What the task requires
Look for the word "please" in the data below, and copy every line that holds it.

Data extract START

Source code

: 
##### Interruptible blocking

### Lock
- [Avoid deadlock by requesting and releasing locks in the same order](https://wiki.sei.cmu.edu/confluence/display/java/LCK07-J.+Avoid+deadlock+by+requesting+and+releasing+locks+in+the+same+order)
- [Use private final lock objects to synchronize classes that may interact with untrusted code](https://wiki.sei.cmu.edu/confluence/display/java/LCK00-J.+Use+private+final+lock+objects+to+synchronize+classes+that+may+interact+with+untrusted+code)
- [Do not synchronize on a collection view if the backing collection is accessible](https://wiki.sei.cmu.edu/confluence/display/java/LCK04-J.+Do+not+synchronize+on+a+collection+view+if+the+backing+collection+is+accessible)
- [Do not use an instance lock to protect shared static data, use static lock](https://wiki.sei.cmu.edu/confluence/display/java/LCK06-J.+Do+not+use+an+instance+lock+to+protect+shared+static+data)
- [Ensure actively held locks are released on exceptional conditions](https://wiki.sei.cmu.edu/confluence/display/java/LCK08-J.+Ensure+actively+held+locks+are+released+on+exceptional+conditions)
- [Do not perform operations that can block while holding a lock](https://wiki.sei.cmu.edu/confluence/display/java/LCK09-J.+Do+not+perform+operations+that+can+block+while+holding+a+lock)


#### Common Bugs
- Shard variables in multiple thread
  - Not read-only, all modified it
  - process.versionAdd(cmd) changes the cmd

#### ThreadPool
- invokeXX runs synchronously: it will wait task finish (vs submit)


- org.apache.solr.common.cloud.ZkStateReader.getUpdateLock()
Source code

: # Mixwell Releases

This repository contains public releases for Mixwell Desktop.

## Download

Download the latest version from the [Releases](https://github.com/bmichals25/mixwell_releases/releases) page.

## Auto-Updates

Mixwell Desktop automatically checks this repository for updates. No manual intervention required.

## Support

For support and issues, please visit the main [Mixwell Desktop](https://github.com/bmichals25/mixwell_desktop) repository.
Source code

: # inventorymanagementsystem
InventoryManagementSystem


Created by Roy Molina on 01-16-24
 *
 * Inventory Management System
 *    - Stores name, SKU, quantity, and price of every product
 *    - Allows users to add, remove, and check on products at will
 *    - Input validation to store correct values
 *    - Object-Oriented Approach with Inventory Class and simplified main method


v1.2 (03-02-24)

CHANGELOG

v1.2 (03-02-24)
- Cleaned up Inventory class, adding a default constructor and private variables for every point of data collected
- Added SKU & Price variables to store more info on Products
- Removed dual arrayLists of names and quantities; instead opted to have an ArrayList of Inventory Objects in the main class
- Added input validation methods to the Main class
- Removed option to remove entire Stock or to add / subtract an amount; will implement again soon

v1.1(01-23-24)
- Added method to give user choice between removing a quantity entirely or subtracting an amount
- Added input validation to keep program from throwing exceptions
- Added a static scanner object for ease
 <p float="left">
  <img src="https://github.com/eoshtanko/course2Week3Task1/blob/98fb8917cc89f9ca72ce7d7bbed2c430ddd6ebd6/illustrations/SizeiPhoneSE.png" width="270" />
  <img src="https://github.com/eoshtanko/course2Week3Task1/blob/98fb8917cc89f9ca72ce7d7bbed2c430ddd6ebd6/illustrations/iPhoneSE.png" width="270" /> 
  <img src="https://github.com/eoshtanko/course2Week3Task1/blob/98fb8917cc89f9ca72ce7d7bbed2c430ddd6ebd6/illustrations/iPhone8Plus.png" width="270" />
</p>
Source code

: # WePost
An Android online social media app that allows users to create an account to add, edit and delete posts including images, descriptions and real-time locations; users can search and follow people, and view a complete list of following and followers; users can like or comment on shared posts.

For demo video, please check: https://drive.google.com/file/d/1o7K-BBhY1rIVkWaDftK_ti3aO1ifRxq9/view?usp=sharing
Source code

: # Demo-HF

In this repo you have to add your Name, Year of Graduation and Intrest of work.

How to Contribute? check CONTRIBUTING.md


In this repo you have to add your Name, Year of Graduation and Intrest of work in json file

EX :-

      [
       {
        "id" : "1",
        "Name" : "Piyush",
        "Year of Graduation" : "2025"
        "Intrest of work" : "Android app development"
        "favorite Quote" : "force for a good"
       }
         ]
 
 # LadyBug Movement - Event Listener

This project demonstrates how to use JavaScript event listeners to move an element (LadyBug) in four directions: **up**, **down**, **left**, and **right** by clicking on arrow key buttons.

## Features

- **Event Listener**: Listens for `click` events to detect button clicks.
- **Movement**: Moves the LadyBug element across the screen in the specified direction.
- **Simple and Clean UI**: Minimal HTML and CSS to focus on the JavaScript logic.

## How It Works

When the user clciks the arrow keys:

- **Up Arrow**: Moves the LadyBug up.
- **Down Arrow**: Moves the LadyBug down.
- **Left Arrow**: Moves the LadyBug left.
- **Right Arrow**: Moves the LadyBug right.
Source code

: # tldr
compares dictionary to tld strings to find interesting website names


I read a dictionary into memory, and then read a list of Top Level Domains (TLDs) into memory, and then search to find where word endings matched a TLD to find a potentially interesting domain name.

Data extract END

Result
For support and issues, please visit the main [Mixwell Desktop](https://github.com/bmichals25/mixwell_desktop) repository.
For demo video, please check: https://drive.google.com/file/d/1o7K-BBhY1rIVkWaDftK_ti3aO1ifRxq9/view?usp=sharing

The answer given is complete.